The flagship “Gribshunden” of the Royal Danish Navy sank in 1495. It was first discovered at the bottom of the Baltic Sea, off the coast near Ronneby, Sweden, back in the 1970s. It wasn't until 2013 that scientists were able to identify it as a warship that belonged to King Hans of Denmark, Norway and Sweden in 2013. Two years later, a thorough study of this ship began. And recently another scientific mission was carried out. A new study suggests that this ship served as a real floating fortress for King Hans, as cannons, pistols, crossbows and the ship's stern superstructure were found here, writes Live Science.
Scientists led by Brendan Foley from Lund University, Sweden , recently completed a new study of the ship “Gribshunden”. New finds suggest that the flagship of the Royal Navy served to intimidate enemies and could carry a large number of guns and soldiers.
According to Foley, this ship could carry up to 90 guns, although they were smaller than the guns on the ships of the late 16th century. Nevertheless, this ship was a formidable warship that housed a large number of soldiers who supported the artillery fire with pistols and crossbows.
“This ship, which was the floating fortress of King Hans of Denmark, was 30 meters long. It was one of the first ships to carry artillery. It is also worth noting that new technology was used in the construction of the ship, making the Gribshunden larger and stronger his contemporaries of the late 15th century,” Foley says.

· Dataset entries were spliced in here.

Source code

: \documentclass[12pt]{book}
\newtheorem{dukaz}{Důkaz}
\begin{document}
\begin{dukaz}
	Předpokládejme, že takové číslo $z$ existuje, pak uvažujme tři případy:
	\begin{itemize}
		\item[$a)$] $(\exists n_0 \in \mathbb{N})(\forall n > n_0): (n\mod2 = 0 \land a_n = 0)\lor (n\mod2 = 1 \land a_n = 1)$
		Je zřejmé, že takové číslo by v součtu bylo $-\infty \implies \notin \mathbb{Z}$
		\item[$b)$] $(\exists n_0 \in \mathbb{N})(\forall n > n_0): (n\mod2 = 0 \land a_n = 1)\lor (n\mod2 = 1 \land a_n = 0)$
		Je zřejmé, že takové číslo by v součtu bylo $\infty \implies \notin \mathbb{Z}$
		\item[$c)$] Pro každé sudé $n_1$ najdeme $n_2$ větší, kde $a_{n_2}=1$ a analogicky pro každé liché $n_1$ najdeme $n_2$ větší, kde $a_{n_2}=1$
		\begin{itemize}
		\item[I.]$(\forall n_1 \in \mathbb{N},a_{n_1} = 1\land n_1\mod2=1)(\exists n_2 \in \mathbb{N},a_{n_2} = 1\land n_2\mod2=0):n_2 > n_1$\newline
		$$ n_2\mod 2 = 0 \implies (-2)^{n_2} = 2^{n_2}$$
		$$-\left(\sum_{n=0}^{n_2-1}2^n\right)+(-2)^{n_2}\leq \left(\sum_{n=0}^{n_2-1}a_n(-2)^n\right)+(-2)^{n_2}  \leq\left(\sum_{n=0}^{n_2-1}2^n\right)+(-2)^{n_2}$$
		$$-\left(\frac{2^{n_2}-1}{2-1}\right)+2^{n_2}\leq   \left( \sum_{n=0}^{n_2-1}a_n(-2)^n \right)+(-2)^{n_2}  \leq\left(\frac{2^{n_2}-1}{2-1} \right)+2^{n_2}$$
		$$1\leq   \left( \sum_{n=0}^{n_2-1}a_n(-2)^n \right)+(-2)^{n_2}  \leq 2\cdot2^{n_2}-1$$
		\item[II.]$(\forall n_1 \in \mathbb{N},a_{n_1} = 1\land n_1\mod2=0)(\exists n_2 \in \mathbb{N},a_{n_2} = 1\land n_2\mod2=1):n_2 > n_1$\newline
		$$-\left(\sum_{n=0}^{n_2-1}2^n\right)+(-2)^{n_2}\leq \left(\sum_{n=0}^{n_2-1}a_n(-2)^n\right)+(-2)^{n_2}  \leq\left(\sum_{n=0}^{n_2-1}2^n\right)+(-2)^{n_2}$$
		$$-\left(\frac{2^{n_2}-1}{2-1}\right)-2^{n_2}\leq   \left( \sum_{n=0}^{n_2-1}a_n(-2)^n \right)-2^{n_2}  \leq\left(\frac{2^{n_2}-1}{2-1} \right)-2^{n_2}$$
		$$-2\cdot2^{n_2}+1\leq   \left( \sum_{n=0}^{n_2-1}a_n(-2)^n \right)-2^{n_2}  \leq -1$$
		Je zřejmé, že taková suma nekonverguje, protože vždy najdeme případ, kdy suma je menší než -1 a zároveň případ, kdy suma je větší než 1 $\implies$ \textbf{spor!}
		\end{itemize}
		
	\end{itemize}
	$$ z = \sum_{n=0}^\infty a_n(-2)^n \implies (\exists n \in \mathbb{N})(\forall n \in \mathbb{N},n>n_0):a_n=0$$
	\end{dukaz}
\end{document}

According to the scientist, King Hans used this ship in a way that no other king of that time did. King Hans of Denmark (1455-1513) ruled the country from 1481 to 1513, he was also king of Norway from 1483 to 1513, and also king of Sweden from 1497 to 1501. Scholars believe that King Hans used his flagship from the mid-1480s to intimidate rivals and often traveled in it between different parts of his large kingdom.
“Sweden did not submit to the direct control of King Hans for a long time, despite the fact that Denmark, Norway and Sweden concluded the Kalmar Union back in 1397. By the way, it lasted another 10 years after the death of King Hans. Within this union, Norway and Sweden had many autonomous rights, but Hans wanted to change that. He succeeded in doing so in 1497, when he became king of Sweden. But two years before that, Hans boarded his ship and sailed to Sweden for further negotiations. When the king and his retinue were on board the ship, a mysterious sank, presumably after a fire broke out. Witnesses at the time indicated that 150 people died as a result,” Foley says.
According to Foley, many of the ship's cannons were probably salvaged shortly after the sinking , because a new study of the ship showed the presence of less than 20 guns. Scientists also believe that the ship sank as a result of an explosion of gunpowder, as this is indicated by a large hole.
“This is one of the first ships that carried gunpowder. So special measures have not yet been thought about safely,” says Foley.
Scientists consider the sunken ship “Gribshunden” to be the prototype for the creation of ships of the Age of Discovery, on which Christopher Columbus and Vasco da Gama sailed.
As Focus already wrote, scientists have discovered a ship that sent to “Ti tanik” iceberg warning. It was sunk during the First World War.